--- Required work ---
What you return should match the data below exactly, with no pictures in it.

───── Dataset extract ─────

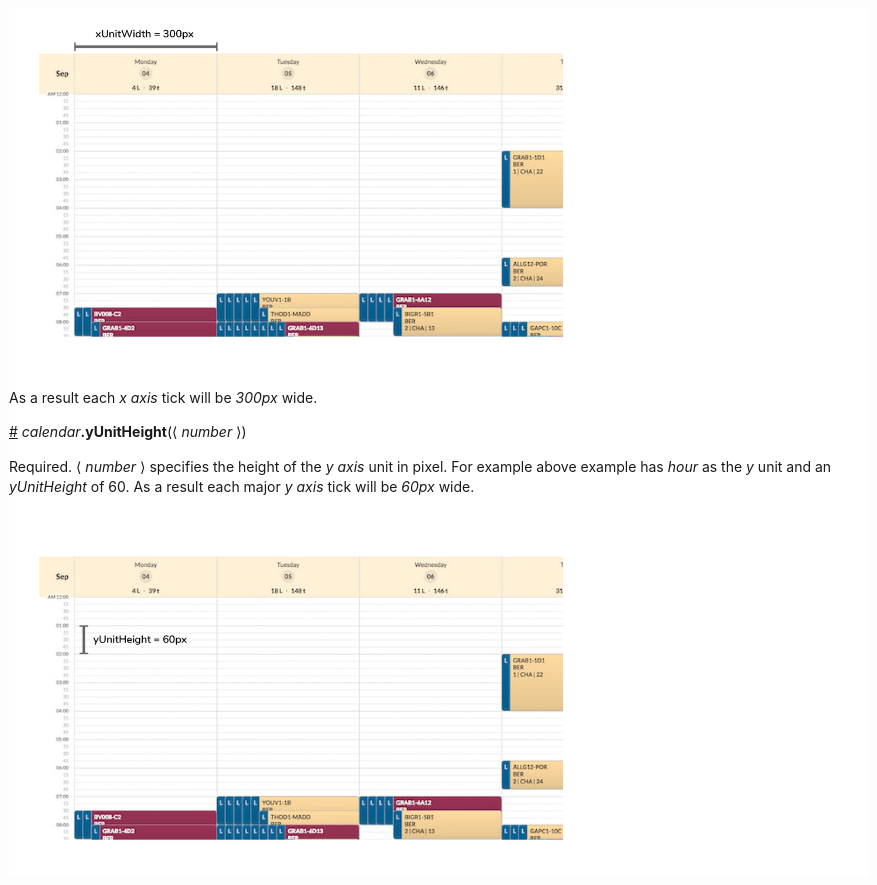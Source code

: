 <img src="img/xUnitWidth.jpg" width="600">

As a result each _x axis_ tick will be _300px_ wide.

<a name="cal-yUnitHeight" href="#cal-yUnitHeight">#</a> _calendar_**.yUnitHeight**(⟨ _number_ ⟩)

Required. ⟨ _number_ ⟩ specifies the height of the _y axis_ unit in pixel. For example above example has _hour_ as the _y_ unit and an _yUnitHeight_ of 60. As a result each major _y axis_ tick will be _60px_ wide.

<img src="img/yUnitHeight.jpg" width="600">
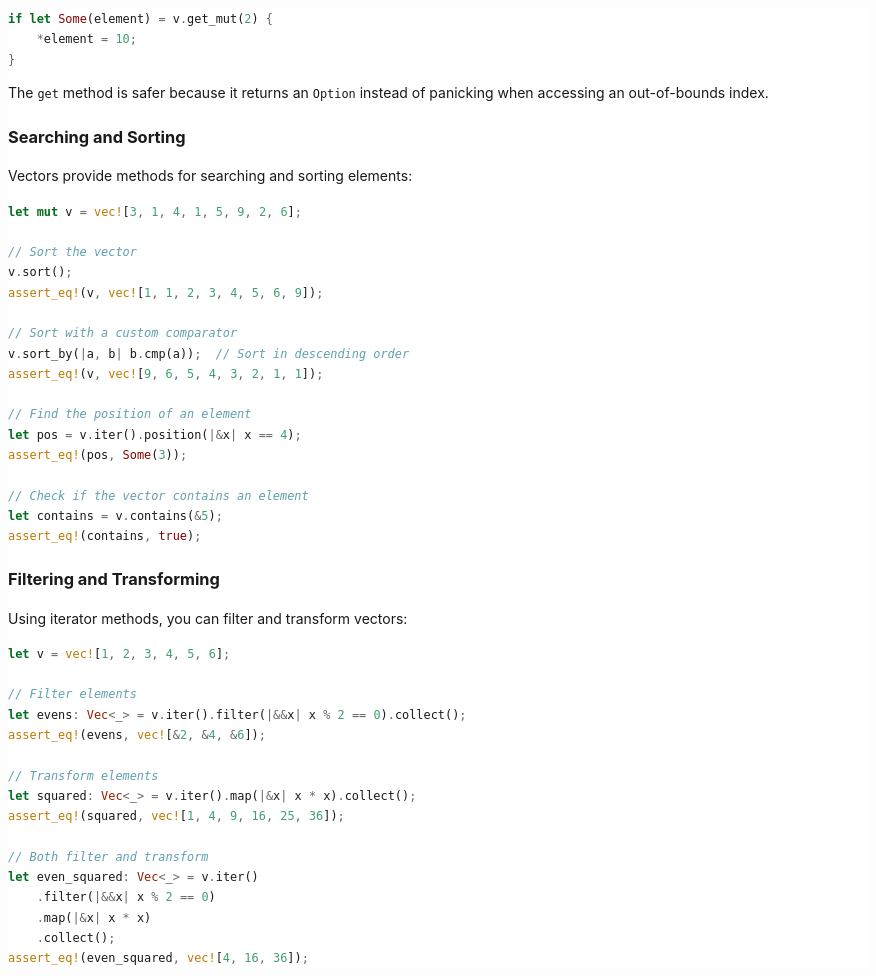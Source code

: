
 ```rust
if let Some(element) = v.get_mut(2) {
    *element = 10;
}
```

The `get` method is safer because it returns an `Option` instead of panicking when accessing an out-of-bounds index.

### Searching and Sorting

Vectors provide methods for searching and sorting elements:

```rust
let mut v = vec![3, 1, 4, 1, 5, 9, 2, 6];

// Sort the vector
v.sort();
assert_eq!(v, vec![1, 1, 2, 3, 4, 5, 6, 9]);

// Sort with a custom comparator
v.sort_by(|a, b| b.cmp(a));  // Sort in descending order
assert_eq!(v, vec![9, 6, 5, 4, 3, 2, 1, 1]);

// Find the position of an element
let pos = v.iter().position(|&x| x == 4);
assert_eq!(pos, Some(3));

// Check if the vector contains an element
let contains = v.contains(&5);
assert_eq!(contains, true);
```

### Filtering and Transforming

Using iterator methods, you can filter and transform vectors:

```rust
let v = vec![1, 2, 3, 4, 5, 6];

// Filter elements
let evens: Vec<_> = v.iter().filter(|&&x| x % 2 == 0).collect();
assert_eq!(evens, vec![&2, &4, &6]);

// Transform elements
let squared: Vec<_> = v.iter().map(|&x| x * x).collect();
assert_eq!(squared, vec![1, 4, 9, 16, 25, 36]);

// Both filter and transform
let even_squared: Vec<_> = v.iter()
    .filter(|&&x| x % 2 == 0)
    .map(|&x| x * x)
    .collect();
assert_eq!(even_squared, vec![4, 16, 36]);
```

─────

--- Reply to the task ---
Source code

: <img src="img/xUnitWidth.jpg" width="600">

As a result each _x axis_ tick will be _300px_ wide.

<a name="cal-yUnitHeight" href="#cal-yUnitHeight">#</a> _calendar_**.yUnitHeight**(⟨ _number_ ⟩)

Required. ⟨ _number_ ⟩ specifies the height of the _y axis_ unit in pixel. For example above example has _hour_ as the _y_ unit and an _yUnitHeight_ of 60. As a result each major _y axis_ tick will be _60px_ wide.

<img src="img/yUnitHeight.jpg" width="600">
Source code

:
 ```rust
if let Some(element) = v.get_mut(2) {
    *element = 10;
}
```

The `get` method is safer because it returns an `Option` instead of panicking when accessing an out-of-bounds index.

### Searching and Sorting

Vectors provide methods for searching and sorting elements:

```rust
let mut v = vec![3, 1, 4, 1, 5, 9, 2, 6];

// Sort the vector
v.sort();
assert_eq!(v, vec![1, 1, 2, 3, 4, 5, 6, 9]);

// Sort with a custom comparator
v.sort_by(|a, b| b.cmp(a));  // Sort in descending order
assert_eq!(v, vec![9, 6, 5, 4, 3, 2, 1, 1]);

// Find the position of an element
let pos = v.iter().position(|&x| x == 4);
assert_eq!(pos, Some(3));

// Check if the vector contains an element
let contains = v.contains(&5);
assert_eq!(contains, true);
```

### Filtering and Transforming

Using iterator methods, you can filter and transform vectors:

```rust
let v = vec![1, 2, 3, 4, 5, 6];

// Filter elements
let evens: Vec<_> = v.iter().filter(|&&x| x % 2 == 0).collect();
assert_eq!(evens, vec![&2, &4, &6]);

// Transform elements
let squared: Vec<_> = v.iter().map(|&x| x * x).collect();
assert_eq!(squared, vec![1, 4, 9, 16, 25, 36]);

// Both filter and transform
let even_squared: Vec<_> = v.iter()
    .filter(|&&x| x % 2 == 0)
    .map(|&x| x * x)
    .collect();
assert_eq!(even_squared, vec![4, 16, 36]);
```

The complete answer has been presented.